■ Exercise objective ■
There is material below. Print exactly the lines starting at the line with "<li>In-depth profiles of" and ending at the line with "<h4>Key Players Covered in the Report:</h4>", ends included, and no others.

■ The data ■
########

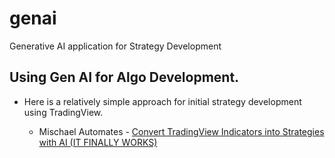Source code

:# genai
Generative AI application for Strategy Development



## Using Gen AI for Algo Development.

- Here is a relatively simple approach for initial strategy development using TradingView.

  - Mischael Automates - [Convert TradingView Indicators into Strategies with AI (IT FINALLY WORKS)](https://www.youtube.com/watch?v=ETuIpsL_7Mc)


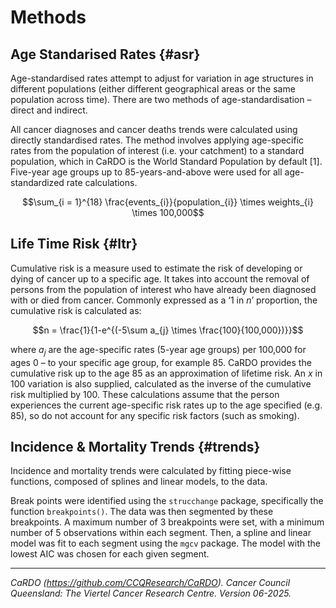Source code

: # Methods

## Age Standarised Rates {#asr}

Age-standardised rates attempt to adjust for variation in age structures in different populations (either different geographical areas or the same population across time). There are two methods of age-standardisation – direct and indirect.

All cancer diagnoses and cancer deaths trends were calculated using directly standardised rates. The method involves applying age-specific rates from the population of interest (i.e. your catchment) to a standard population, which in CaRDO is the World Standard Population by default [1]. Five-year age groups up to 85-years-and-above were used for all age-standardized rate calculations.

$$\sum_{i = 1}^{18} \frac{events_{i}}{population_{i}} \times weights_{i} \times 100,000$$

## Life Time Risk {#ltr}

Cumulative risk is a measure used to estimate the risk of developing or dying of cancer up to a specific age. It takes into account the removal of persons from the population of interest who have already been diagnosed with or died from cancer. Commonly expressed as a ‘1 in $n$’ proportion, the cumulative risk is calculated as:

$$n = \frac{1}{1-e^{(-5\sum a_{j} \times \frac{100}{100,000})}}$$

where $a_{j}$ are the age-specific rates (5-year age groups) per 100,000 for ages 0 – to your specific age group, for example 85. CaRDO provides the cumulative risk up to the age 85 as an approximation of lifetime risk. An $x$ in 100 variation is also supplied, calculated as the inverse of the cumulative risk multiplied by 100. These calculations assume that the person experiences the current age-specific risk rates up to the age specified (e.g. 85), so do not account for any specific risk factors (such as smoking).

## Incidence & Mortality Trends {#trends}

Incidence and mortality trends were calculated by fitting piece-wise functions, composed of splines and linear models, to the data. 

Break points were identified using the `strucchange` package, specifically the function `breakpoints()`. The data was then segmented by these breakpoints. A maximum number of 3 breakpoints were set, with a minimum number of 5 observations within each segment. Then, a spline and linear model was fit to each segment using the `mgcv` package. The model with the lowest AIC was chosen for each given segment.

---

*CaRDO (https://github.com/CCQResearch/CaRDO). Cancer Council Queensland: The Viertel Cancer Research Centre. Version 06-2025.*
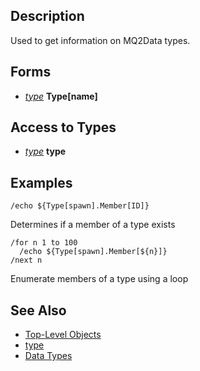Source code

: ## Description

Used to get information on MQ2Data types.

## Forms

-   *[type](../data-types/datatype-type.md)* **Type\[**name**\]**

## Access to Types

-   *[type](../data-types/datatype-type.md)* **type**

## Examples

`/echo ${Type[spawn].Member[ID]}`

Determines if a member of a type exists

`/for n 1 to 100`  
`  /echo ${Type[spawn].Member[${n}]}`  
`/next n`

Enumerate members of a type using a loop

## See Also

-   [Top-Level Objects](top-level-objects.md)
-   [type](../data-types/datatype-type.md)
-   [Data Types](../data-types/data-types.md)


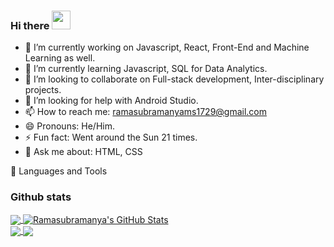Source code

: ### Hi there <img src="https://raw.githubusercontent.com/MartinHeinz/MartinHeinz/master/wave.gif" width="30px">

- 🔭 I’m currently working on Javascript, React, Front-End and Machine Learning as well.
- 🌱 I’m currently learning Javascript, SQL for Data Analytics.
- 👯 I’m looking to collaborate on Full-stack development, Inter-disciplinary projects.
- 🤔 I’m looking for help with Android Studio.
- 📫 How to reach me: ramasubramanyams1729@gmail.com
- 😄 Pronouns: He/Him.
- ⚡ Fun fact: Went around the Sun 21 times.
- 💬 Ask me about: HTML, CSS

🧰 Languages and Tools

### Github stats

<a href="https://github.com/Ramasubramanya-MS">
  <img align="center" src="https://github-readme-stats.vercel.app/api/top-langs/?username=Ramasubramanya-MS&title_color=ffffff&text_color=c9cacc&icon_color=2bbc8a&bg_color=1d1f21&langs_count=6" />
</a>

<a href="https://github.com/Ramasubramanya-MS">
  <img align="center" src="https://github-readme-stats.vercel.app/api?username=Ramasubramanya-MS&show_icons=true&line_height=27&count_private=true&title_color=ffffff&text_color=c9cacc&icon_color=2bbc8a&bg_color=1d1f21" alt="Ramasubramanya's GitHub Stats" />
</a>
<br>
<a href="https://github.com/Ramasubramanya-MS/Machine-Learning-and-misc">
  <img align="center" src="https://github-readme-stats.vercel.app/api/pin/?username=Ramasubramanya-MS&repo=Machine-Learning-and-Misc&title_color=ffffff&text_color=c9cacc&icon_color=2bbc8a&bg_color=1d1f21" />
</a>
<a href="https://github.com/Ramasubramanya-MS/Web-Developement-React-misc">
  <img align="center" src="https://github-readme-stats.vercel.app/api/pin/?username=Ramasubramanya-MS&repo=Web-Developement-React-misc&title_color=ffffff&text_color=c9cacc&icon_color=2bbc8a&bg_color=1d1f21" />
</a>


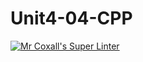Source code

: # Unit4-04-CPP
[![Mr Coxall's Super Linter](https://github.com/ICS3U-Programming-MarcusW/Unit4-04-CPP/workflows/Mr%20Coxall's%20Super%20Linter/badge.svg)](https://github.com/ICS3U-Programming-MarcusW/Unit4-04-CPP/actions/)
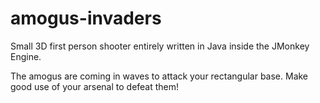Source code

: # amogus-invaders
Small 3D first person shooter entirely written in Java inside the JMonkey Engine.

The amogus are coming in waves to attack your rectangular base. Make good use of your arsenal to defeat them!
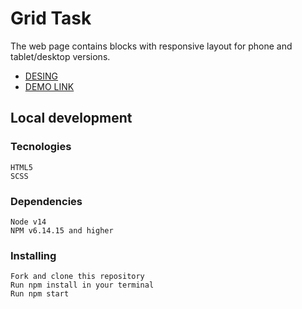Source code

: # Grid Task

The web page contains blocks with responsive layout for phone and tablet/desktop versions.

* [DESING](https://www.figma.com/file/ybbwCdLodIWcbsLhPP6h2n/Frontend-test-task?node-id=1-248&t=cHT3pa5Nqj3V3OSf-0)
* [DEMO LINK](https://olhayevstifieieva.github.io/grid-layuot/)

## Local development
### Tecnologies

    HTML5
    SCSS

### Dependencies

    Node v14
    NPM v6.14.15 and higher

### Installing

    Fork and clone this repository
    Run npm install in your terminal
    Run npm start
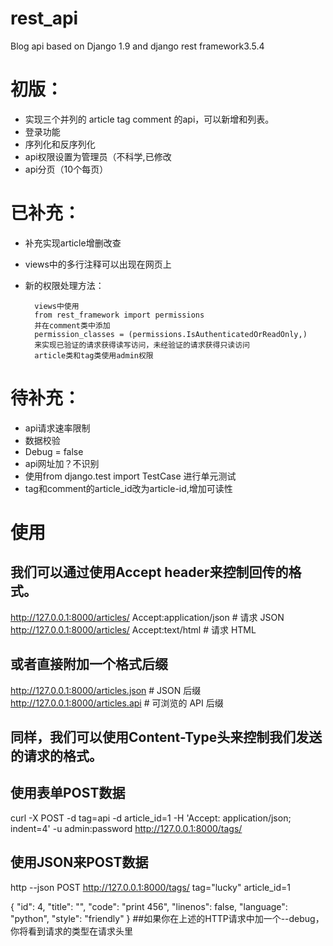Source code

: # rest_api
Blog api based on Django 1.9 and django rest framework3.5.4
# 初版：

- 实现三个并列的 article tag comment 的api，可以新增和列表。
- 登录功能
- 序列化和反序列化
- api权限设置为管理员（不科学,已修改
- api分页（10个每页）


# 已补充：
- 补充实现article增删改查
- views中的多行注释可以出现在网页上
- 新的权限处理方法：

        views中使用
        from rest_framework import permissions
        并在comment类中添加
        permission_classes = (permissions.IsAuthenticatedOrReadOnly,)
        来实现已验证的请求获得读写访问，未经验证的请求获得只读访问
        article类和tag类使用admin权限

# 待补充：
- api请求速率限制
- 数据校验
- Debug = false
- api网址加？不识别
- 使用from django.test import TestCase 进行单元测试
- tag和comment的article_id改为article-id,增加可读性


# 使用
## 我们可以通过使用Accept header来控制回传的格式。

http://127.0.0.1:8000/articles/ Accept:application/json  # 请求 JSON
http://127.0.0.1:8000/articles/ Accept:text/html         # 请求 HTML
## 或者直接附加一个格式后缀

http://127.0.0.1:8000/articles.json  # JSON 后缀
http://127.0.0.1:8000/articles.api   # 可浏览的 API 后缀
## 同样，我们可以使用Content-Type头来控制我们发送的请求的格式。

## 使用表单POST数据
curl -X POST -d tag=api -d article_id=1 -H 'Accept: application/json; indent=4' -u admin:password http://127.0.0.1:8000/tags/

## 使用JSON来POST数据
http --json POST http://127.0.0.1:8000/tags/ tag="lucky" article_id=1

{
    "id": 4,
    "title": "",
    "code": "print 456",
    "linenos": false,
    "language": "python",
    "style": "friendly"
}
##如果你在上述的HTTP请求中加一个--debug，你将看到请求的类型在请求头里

########

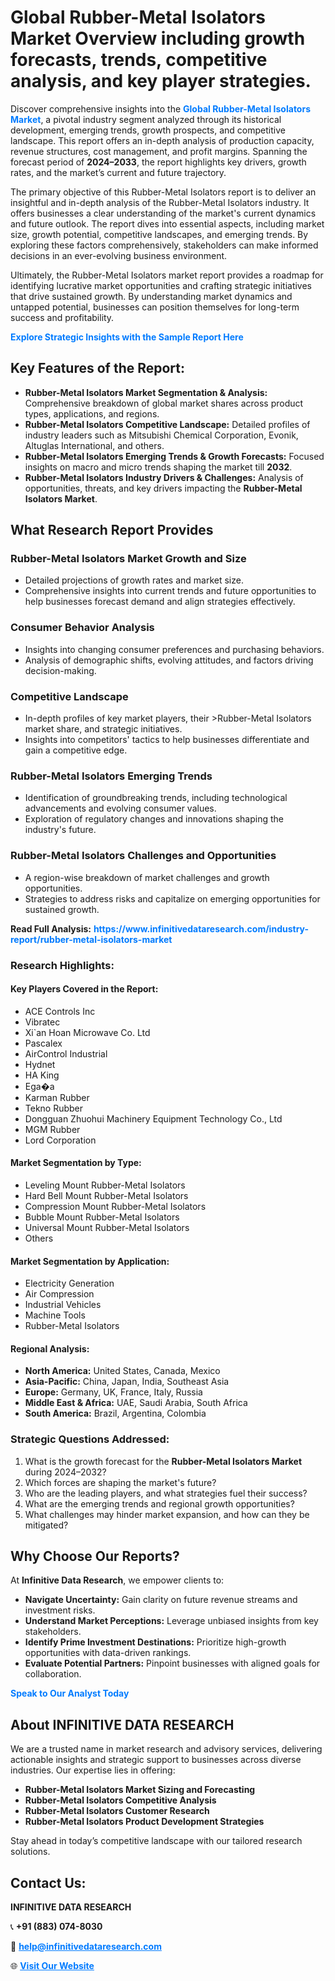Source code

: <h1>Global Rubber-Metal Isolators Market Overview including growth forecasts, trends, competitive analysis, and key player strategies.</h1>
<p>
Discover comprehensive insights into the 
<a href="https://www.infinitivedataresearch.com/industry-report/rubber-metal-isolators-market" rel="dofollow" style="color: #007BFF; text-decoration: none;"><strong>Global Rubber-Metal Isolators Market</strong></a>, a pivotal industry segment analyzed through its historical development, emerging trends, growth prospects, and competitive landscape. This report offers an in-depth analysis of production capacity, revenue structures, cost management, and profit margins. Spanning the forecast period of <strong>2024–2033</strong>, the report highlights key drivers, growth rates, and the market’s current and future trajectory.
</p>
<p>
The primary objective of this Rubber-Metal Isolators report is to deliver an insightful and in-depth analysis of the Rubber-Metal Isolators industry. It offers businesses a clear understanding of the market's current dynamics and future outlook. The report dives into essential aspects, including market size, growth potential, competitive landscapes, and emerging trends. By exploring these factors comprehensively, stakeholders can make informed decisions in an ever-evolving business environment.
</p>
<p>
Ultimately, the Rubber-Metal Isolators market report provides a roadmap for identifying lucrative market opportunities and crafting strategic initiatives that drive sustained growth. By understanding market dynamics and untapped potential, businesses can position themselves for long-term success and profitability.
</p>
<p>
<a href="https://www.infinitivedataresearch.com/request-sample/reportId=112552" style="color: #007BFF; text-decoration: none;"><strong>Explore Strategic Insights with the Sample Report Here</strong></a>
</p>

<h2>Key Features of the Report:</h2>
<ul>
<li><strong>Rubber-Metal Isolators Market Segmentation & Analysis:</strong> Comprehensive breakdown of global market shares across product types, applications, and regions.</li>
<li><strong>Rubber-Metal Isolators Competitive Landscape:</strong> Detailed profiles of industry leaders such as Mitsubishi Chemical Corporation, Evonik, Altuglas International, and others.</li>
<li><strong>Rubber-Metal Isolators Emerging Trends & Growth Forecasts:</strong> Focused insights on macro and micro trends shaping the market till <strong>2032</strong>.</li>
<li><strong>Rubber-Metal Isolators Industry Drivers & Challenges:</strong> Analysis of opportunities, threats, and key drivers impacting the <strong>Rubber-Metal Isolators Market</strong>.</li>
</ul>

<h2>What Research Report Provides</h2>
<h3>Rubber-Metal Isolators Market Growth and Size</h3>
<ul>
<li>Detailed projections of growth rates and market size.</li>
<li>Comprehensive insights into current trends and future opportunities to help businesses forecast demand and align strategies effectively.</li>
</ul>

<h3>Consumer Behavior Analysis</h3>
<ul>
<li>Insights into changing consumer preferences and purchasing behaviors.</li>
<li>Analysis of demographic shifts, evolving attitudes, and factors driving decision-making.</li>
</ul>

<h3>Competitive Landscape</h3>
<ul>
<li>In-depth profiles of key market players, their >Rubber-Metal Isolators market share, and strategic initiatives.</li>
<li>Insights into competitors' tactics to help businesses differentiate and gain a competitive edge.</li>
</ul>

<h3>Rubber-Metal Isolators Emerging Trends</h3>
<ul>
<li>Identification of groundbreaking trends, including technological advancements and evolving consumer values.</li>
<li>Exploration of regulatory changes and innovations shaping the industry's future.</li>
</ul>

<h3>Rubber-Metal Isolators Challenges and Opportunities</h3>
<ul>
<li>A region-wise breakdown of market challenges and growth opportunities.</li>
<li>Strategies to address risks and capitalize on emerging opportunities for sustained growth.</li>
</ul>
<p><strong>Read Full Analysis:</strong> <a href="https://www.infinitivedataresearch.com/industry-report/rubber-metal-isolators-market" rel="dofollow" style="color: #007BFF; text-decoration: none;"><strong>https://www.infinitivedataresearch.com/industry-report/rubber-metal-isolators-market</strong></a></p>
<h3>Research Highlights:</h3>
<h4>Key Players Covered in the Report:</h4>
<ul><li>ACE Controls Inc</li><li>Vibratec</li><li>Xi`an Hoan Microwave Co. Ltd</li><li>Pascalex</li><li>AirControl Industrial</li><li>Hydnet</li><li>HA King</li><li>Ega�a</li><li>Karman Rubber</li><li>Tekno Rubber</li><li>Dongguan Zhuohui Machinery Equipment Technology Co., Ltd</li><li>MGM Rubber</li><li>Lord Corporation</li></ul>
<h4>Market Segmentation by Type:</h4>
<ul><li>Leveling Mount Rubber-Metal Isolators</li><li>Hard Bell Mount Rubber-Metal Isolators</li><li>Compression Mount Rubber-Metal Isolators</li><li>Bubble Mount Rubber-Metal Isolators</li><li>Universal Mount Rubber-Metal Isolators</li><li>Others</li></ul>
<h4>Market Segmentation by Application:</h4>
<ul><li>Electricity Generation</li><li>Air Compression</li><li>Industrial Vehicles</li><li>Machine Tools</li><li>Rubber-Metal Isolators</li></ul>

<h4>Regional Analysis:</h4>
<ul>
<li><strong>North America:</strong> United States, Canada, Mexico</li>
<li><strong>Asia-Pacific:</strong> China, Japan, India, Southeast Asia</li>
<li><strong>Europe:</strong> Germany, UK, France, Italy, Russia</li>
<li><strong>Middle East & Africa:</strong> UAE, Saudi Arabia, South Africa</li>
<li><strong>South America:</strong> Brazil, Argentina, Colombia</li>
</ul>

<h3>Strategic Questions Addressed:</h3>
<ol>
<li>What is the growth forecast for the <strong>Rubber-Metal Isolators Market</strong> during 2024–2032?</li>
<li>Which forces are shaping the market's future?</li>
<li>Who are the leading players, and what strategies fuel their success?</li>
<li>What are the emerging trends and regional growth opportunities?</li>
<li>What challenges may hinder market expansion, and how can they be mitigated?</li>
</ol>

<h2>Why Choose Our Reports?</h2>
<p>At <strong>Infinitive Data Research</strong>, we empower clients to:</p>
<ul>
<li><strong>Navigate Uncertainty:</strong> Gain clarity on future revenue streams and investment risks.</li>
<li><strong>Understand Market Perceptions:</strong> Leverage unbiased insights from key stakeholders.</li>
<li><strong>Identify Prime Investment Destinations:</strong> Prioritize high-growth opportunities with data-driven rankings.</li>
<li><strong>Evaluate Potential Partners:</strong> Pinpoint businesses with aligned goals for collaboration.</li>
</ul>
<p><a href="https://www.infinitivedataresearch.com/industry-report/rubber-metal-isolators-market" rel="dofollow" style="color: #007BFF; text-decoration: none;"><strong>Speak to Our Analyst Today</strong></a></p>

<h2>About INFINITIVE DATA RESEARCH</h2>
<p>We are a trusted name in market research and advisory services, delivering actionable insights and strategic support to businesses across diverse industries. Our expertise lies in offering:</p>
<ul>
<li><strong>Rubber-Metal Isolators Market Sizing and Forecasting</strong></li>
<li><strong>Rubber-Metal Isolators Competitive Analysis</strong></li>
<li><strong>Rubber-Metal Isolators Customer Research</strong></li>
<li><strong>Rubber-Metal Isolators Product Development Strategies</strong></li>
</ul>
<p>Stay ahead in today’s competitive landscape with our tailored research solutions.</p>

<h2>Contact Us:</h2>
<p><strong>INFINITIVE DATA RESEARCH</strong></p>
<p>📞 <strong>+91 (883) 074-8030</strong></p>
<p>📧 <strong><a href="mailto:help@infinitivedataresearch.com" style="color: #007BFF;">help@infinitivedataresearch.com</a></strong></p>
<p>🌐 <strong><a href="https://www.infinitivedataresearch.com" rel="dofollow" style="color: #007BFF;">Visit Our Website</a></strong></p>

########

■ Solved problem ■
<li>In-depth profiles of key market players, their >Rubber-Metal Isolators market share, and strategic initiatives.</li>
<li>Insights into competitors' tactics to help businesses differentiate and gain a competitive edge.</li>
</ul>

<h3>Rubber-Metal Isolators Emerging Trends</h3>
<ul>
<li>Identification of groundbreaking trends, including technological advancements and evolving consumer values.</li>
<li>Exploration of regulatory changes and innovations shaping the industry's future.</li>
</ul>

<h3>Rubber-Metal Isolators Challenges and Opportunities</h3>
<ul>
<li>A region-wise breakdown of market challenges and growth opportunities.</li>
<li>Strategies to address risks and capitalize on emerging opportunities for sustained growth.</li>
</ul>
<p><strong>Read Full Analysis:</strong> <a href="https://www.infinitivedataresearch.com/industry-report/rubber-metal-isolators-market" rel="dofollow" style="color: #007BFF; text-decoration: none;"><strong>https://www.infinitivedataresearch.com/industry-report/rubber-metal-isolators-market</strong></a></p>
<h3>Research Highlights:</h3>
<h4>Key Players Covered in the Report:</h4>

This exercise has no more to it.